**TRY IT**
Go over each line of the entries below, count those with "pagecolor", and give only the count.

*** Opening of TASK DATA ***

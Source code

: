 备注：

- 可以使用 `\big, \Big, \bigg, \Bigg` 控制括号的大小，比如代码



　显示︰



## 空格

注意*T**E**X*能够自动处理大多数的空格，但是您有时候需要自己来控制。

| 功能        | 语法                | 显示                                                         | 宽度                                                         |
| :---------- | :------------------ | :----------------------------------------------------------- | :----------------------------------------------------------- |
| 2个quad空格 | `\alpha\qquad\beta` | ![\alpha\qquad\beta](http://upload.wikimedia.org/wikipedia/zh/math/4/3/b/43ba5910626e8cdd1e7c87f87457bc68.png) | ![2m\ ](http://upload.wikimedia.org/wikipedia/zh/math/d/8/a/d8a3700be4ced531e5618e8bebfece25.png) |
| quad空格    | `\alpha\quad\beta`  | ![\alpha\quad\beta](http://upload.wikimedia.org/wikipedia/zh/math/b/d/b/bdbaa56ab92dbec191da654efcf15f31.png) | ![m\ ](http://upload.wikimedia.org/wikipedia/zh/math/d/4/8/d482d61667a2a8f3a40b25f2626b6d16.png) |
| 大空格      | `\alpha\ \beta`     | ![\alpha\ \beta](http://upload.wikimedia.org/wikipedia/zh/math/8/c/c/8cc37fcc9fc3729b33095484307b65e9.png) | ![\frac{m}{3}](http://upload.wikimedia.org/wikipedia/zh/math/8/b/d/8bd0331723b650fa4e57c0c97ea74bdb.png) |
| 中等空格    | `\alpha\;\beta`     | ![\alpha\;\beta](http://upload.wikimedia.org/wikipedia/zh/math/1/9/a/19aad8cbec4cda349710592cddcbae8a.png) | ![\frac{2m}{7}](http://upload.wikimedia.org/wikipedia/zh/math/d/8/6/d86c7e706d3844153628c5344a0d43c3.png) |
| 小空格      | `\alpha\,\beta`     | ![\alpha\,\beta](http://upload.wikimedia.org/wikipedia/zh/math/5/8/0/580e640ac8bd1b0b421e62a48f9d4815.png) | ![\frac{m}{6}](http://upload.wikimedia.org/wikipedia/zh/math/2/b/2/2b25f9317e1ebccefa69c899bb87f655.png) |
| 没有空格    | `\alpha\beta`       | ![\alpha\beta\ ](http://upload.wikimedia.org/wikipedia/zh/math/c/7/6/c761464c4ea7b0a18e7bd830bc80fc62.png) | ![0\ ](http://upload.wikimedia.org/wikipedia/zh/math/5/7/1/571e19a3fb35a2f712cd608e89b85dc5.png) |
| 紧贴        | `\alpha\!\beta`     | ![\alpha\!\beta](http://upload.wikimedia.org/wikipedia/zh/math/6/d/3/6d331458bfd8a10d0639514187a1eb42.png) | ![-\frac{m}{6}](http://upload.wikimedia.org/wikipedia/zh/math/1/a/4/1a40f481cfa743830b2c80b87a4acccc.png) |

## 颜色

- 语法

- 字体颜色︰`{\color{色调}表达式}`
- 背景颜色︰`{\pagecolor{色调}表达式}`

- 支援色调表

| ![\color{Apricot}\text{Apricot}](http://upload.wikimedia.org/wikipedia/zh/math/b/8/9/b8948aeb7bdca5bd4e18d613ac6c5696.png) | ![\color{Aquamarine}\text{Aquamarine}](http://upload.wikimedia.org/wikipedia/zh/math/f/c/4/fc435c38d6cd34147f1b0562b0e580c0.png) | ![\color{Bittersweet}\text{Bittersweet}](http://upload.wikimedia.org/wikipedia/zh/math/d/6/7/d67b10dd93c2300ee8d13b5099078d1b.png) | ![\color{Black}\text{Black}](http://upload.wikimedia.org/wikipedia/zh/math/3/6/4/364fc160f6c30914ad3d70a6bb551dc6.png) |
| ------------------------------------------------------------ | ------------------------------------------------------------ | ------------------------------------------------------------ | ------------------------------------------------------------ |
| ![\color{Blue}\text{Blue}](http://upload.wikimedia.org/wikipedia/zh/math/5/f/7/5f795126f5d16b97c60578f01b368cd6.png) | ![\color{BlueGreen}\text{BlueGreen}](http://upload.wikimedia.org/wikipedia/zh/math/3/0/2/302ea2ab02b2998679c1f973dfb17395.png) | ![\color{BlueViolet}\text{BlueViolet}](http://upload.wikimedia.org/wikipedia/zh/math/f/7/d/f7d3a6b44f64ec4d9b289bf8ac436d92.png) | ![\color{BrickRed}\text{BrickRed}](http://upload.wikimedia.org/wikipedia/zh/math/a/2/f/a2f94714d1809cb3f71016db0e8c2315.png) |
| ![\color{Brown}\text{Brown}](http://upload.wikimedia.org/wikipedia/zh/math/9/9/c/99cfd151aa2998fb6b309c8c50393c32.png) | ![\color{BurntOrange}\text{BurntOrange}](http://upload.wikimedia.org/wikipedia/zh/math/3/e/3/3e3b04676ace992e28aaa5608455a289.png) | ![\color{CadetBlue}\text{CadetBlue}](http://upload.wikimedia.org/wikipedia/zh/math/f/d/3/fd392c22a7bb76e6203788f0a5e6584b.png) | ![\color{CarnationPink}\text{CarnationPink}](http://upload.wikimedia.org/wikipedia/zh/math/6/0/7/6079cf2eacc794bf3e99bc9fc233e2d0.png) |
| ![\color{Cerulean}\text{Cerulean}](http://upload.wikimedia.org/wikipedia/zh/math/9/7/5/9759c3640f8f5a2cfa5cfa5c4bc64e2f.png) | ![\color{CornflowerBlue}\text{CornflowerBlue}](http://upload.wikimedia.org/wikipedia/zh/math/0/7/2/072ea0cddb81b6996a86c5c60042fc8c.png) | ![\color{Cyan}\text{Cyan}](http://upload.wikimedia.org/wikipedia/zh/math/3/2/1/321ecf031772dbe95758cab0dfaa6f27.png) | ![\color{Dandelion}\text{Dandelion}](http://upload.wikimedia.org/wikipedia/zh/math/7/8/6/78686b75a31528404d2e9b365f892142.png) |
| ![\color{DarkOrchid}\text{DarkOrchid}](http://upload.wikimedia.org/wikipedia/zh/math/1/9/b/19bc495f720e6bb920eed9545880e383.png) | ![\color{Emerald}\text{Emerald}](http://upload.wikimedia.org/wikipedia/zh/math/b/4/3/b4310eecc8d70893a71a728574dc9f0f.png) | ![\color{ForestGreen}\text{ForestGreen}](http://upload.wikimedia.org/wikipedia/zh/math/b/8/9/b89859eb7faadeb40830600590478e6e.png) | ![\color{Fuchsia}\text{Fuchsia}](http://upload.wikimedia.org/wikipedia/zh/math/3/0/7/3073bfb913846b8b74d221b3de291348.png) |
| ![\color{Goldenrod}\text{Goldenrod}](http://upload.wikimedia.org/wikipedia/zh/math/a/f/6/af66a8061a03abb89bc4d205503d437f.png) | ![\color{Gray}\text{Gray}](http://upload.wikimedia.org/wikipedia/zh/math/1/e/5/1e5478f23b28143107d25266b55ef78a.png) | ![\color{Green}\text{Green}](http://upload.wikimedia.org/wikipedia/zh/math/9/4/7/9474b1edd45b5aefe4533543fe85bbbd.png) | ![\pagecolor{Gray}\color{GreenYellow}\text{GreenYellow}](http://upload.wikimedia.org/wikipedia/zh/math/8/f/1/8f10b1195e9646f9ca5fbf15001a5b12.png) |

*** Close of TASK DATA ***

**WRITTEN RESPONSE**
2